Item 1.01. Entry into a Material Definitive Agreement.

On February 21, 2006, the Compensation and Benefits Committee of the Board of Directors of Penn Virginia Corporation (the “Company”) approved the Company’s Second Amended and Restated 1999 Employee Stock Incentive Plan, which amended and restated the Company’s Amended 1999 Employee Stock Incentive Plan (the “Plan”). The principal changes to the Plan are described below.

Definition of Cause. The Plan was amended to clarify that, for purposes of the Plan, the definition of “Cause” for any participant with an employment agreement or a change of control agreement shall be the same as the definition of cause in such agreement.

Change of Control. The Plan was amended to add a definition for “Change of Control” and to provide that, upon a “change of control,” (a) all options to purchase Company stock will automatically vest and will remain exercisable for the shorter of three years or the remainder of the options’ respective terms and (b) all restricted Company stock will automatically vest and all restrictions will lapse.

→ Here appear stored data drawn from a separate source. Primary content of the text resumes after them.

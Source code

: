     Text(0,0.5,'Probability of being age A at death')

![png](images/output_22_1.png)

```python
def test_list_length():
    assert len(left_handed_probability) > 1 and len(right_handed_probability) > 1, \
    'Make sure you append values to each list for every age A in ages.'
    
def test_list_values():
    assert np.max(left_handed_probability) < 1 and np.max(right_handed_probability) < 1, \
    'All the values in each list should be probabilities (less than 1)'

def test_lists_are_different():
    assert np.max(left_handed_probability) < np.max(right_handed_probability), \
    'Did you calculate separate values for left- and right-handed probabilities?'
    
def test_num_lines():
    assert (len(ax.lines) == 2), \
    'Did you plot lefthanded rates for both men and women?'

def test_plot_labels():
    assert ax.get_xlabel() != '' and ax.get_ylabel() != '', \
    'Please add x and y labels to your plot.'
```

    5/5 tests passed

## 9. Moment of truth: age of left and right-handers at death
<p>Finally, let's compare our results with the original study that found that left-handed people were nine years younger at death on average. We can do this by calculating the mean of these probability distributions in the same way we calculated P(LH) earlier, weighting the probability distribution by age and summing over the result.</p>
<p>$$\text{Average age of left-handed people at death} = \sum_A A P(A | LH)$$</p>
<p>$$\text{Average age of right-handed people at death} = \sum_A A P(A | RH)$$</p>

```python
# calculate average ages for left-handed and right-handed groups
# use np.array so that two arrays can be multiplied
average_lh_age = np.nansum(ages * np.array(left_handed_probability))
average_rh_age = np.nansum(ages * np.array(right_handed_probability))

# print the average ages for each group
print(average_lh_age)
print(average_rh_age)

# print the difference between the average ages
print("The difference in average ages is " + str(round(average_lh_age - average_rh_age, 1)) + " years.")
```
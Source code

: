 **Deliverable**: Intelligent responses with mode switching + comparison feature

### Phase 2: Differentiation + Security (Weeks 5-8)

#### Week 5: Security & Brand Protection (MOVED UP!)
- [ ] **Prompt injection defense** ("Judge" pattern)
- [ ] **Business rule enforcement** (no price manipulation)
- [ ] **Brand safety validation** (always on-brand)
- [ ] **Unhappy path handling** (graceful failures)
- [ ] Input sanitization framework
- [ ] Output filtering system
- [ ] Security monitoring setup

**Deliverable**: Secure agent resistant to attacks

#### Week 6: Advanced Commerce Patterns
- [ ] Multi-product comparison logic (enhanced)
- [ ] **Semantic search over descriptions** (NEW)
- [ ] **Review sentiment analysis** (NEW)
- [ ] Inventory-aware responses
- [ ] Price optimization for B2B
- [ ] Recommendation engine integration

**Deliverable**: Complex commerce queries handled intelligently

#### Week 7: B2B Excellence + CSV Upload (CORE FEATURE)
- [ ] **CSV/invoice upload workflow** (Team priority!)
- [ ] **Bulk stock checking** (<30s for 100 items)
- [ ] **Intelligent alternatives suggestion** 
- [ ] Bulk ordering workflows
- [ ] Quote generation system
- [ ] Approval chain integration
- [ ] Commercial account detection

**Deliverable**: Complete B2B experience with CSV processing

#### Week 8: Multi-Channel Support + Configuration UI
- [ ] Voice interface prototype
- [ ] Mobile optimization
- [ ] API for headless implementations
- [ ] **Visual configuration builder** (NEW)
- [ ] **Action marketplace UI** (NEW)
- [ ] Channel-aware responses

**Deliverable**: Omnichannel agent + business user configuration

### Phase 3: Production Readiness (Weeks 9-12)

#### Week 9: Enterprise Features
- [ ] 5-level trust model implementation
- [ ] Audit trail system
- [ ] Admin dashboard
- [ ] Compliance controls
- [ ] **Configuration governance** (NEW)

Retirement. The Plan was amended to add a definition for “Retirement” and to provide that, if a participant “retires” (i.e., voluntarily stops working after ten years of service and age 62), his or her options to purchase Company stock will immediately vest and will remain exercisable for ten years from the date of grant and his or her restricted Company stock will immediately vest and all restrictions will lapse.

Item 9.01. Financial Statements and Exhibits.

 

(d) Exhibits.

 

10.1    Penn Virginia Corporation Second Amended and Restated 1999 Employee Stock Incentive Plan.


SIGNATURES

Pursuant to the requirements of the Securities Exchange Act of 1934, the Registrant has duly caused this report to be signed on its behalf by the undersigned hereunto duly authorized.

Date: February 27, 2006

 

Penn Virginia Corporation
By:  

/s/ Nancy M. Snyder

  Nancy M. Snyder
  Senior Vice President and General Counsel


Exhibit Index

 

Exhibit No.  

Description

10.1   Penn Virginia Corporation Second Amended and Restated 1999 Employee Stock Incentive Plan.